We’ve known for a long time that his age and quality of life issues would soon be forcing a decision on us. Back in February, when N was in New York, I was certain it was time and drafted an email saying that it was time to let him go. It remained unfinished and unsent because Oz rebounded from several weeks of misery to his normal ‘old man’ self, as if he knew what we were thinking.
On the mountain, I was thinking days, perhaps weeks and maybe even months remained. We were imaging scenarios where the girls might have to deal with this while we were away in September. Down off the mountain, that looked like wishful thinking as he limped across the room, struggled up steps and barked at open doors. While he worked very hard to hide his incontinence, doing everything he could to clean up after himself, there was always going to be a time where he’d loose control and that time had just arrived.
Now there is no way to bring him back for one last rub of his warm ears or a squish of his wrinkly forehead. The signature of consent that I wish I had countersigned, set in motion a short but high speed series of events that culminated in one last sigh, our tears and two plastic cups of water that quietly appeared. This sigh wasn’t accompanied by the jaw quivering we’d seen so often recently after he managed to stand ready for yet another fallen morsel. Even after the nurse said his his heart was still, I thought he inhaled. ‘Goodbye Puppy’ you said. We both wanted him back, perhaps imagining him running in the snows of Glencree, sniffing out visiting dogs on the Rock Lodge trees, drinking deep draughts of the Irish Sea or just snoozing at our feet, chasing dreamland rabbits. Who will run to the front door now when the doorbell rings?
I am wracked by how much he normally enjoyed his trips to the vet because I feel that I have betrayed his loyalty and trust. Oz may not have understood the veterinary hospital as a place a of repair and healing for him. But he knew it did him good to be the centre of attention, to be loved and treated with great kindness as he was on every visit. As the nurse reached to shave the nearest foreleg, we quickly deflected her to the left, avoiding the arthritic shoulder that came to symbolise his decline. Ironically, she shaved clean a spot just above the healed sore from the catheter entry that Oz worried for over two years despite being forced to wear a lampshade for most of that time.
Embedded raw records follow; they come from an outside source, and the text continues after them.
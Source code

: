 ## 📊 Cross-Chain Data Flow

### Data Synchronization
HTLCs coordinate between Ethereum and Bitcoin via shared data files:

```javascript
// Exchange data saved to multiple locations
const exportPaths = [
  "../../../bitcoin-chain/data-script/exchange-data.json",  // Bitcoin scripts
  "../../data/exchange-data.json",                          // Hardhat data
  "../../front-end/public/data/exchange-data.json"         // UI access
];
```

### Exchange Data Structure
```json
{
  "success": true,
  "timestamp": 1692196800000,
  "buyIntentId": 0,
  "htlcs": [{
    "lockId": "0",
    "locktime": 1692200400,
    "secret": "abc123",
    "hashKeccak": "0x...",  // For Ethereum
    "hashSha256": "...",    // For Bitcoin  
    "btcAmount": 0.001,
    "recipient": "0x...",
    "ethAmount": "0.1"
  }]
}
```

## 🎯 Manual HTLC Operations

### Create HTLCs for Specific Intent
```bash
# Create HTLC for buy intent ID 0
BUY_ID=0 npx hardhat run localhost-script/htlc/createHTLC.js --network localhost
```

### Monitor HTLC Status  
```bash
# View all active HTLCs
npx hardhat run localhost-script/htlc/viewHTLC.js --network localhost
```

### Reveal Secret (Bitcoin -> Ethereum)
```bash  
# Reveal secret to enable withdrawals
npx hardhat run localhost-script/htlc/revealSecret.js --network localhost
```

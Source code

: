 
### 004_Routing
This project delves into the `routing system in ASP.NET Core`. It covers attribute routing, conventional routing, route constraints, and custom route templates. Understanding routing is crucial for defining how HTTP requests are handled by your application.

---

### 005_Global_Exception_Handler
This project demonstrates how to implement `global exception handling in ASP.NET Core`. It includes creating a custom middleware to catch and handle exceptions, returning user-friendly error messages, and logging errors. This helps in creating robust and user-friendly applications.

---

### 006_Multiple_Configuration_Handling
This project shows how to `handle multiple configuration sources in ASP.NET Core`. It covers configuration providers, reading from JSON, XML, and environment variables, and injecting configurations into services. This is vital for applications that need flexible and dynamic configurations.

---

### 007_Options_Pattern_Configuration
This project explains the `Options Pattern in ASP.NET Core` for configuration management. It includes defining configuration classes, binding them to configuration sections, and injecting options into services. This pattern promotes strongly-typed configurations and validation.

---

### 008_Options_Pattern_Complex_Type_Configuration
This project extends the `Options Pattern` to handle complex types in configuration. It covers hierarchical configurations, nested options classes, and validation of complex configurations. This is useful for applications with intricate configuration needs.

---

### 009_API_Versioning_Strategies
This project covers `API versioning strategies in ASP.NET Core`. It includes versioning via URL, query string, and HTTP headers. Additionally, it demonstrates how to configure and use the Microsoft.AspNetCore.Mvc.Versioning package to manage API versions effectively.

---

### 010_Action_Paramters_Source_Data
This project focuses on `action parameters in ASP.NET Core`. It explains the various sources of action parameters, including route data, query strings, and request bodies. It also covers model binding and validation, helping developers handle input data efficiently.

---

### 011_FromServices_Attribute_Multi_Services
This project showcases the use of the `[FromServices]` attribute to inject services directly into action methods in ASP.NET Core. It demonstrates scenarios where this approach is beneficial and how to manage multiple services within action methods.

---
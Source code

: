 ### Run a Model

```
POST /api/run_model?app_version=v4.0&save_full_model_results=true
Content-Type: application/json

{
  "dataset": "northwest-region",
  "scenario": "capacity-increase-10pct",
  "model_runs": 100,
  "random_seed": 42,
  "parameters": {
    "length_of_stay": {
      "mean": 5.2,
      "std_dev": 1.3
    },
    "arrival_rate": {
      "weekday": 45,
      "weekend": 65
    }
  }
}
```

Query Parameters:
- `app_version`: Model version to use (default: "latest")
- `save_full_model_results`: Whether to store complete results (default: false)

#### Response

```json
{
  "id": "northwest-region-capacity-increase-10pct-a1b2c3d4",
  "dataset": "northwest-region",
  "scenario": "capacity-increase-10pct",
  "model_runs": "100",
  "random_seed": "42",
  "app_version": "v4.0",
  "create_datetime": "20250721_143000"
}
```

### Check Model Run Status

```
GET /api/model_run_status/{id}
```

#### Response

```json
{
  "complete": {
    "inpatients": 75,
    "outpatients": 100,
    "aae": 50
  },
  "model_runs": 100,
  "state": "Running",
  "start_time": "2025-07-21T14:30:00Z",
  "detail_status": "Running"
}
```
The wall clock ticked and tocked. I watched as in watching the kettle that never boils, as if watching would delay his euthanasia. Still the wall clock ticked and tocked, the silences never stretched to delay the inevitable.
The two nurses, Carol and Niamh, held his leg. You rubbed his ears and I stroked his wrinkles as the needle administered the last pain killer, directed at more than just the arthritis. It was so quick, as you would want it for yourself. And yet it was too quick as our view on his best interests suddenly seemed unsafe. Irrevocable. Irreversible. But these are words that affect us, the price we pay for doing the right thing.
Oz was finally pain free.
Busherstown Edwin, his kennel club registration name, was born in April 1996 in Moneygall Co Offaly. Oscar Mills, his nom-de-chien, died at 1210 on Sunday August 22nd In Dun Laoghaire, Co Dublin. His many aliases included Bob, George, brother, Puppy and Oz are retired. His 13 years enriched our lives. His memory will continue to bring us pleasure for many more.